Voyage, Denise Fernandez-Grundman 2000 |
Répéter, que les visages de Denise Fernandez-Grundman,
qui ne sont pas des portraits, qu’elle dit peindre d’imagination, semblent
émerger du noir de l’encre, parmi les
entrelacs de fils dénoués qui l’aident à
trouver le chemin de son histoire intime, de son père disparu. Ce visage du père (mais aussi d'autres visages) qui semblait perdu dans un labyrinthe que la conscience ne peut aider à
trouver, mais que la mémoire du geste,
comme une caresse fugitive et nerveuse sur le papier espère capter; qu’un coup de burin, qu’ une entaille dans
la plaque de cuivre pourrait révéler au cours du processus lent et un peu
aléatoire de l’encrage et du tirage.
Quand on a perdu, pour retrouver, on se
prend toujours à espérer en un
heureux hasard, que l’on ne cesse de
provoquer.
Pour consulter la liste des expositions, se rendre sur le site de Denise Fernandez-Grundman, en cliquant ICI, puis sur "expositions".
2 commentaires:
pas trop le temps de lire en détail.
Mais l'enquête s'avére toujours aussi juste, me semble-t-il.

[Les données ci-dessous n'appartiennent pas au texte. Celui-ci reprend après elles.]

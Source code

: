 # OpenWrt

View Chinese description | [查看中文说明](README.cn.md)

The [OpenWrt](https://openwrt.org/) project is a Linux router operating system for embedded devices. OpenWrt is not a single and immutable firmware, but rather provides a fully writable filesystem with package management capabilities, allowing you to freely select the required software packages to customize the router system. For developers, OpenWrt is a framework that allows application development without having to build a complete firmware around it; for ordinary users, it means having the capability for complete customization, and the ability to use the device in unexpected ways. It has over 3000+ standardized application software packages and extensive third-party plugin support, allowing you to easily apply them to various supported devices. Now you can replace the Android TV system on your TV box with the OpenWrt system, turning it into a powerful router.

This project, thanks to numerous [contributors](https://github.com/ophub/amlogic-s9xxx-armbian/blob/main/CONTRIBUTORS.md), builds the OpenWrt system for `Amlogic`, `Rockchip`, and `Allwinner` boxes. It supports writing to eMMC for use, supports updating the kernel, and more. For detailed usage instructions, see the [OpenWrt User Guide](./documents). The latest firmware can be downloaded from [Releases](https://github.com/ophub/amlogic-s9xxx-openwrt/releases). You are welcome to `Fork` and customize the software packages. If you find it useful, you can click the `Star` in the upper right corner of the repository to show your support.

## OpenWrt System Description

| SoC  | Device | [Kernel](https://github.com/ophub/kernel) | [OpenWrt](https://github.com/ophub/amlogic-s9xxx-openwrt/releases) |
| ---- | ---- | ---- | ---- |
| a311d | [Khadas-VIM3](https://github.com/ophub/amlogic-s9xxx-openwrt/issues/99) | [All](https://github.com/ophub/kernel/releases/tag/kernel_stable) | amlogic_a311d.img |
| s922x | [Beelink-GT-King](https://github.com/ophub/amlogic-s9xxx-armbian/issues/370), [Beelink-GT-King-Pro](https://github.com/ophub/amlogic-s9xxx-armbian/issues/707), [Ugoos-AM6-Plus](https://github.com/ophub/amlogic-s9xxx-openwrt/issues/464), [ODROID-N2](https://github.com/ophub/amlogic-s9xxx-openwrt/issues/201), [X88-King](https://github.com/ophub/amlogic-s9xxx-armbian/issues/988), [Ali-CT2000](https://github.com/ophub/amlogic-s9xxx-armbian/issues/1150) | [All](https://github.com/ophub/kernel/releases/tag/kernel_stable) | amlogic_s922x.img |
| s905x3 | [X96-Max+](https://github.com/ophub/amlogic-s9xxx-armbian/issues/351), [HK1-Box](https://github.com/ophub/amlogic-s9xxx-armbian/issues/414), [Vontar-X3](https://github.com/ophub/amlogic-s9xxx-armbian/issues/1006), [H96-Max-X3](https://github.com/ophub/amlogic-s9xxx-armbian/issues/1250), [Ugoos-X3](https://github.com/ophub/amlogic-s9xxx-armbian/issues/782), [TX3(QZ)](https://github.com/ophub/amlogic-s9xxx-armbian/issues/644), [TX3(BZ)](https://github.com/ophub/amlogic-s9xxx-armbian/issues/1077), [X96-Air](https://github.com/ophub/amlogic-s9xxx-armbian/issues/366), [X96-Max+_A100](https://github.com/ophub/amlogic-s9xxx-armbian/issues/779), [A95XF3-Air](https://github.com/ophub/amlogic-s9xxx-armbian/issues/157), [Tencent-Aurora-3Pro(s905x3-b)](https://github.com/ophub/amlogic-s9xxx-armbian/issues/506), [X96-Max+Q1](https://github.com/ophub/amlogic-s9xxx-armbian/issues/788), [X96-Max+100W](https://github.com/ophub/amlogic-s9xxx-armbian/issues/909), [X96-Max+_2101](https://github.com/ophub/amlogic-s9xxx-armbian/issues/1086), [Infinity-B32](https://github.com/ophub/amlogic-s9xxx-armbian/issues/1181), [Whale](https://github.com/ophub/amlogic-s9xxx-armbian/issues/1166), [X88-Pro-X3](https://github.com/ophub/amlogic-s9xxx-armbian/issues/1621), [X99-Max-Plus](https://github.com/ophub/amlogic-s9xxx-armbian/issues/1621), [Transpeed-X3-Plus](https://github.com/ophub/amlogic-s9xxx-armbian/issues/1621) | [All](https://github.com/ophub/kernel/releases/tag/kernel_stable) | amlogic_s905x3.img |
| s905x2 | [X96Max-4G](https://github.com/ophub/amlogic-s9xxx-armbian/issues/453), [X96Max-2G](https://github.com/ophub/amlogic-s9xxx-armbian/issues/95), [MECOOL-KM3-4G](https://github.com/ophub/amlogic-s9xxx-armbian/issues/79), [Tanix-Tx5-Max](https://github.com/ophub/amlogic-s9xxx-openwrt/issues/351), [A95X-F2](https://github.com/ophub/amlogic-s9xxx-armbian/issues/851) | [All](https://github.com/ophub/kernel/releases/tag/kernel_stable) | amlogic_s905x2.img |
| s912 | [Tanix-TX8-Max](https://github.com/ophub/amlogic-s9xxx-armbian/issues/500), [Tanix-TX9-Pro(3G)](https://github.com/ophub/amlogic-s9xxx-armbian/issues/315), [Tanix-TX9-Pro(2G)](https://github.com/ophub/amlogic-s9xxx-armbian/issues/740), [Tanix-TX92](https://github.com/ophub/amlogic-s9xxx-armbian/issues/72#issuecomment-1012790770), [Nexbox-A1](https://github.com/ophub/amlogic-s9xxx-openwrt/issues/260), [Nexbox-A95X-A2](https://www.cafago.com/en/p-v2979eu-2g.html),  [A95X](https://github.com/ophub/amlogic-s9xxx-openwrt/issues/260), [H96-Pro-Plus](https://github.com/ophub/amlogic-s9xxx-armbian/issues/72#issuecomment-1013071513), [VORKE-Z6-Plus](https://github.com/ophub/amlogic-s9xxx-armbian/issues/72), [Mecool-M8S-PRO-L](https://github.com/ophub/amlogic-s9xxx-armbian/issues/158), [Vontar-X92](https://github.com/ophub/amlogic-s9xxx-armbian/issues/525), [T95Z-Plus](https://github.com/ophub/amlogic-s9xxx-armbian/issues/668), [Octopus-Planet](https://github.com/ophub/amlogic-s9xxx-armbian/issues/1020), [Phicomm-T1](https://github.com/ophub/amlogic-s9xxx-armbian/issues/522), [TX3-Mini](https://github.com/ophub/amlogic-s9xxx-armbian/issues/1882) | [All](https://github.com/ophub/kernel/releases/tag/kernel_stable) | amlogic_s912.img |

Je confirme après relecture la perception juste et précise (et précieuse) de cet "enchevêtrement" (c'était aussi le titre d'une belle exposition à ARTEUM musée d'art contemporain 2008)de traits, de lignes qui confine à la "manière noire" . Dessin "particulier" tout aussi intime quand bien même il nous parle constamment des autres.
Très heureux aussi que le champs plus strictement technique s'élargisse à la gravure puisque ce sera aussi le cas pour Fred Deux.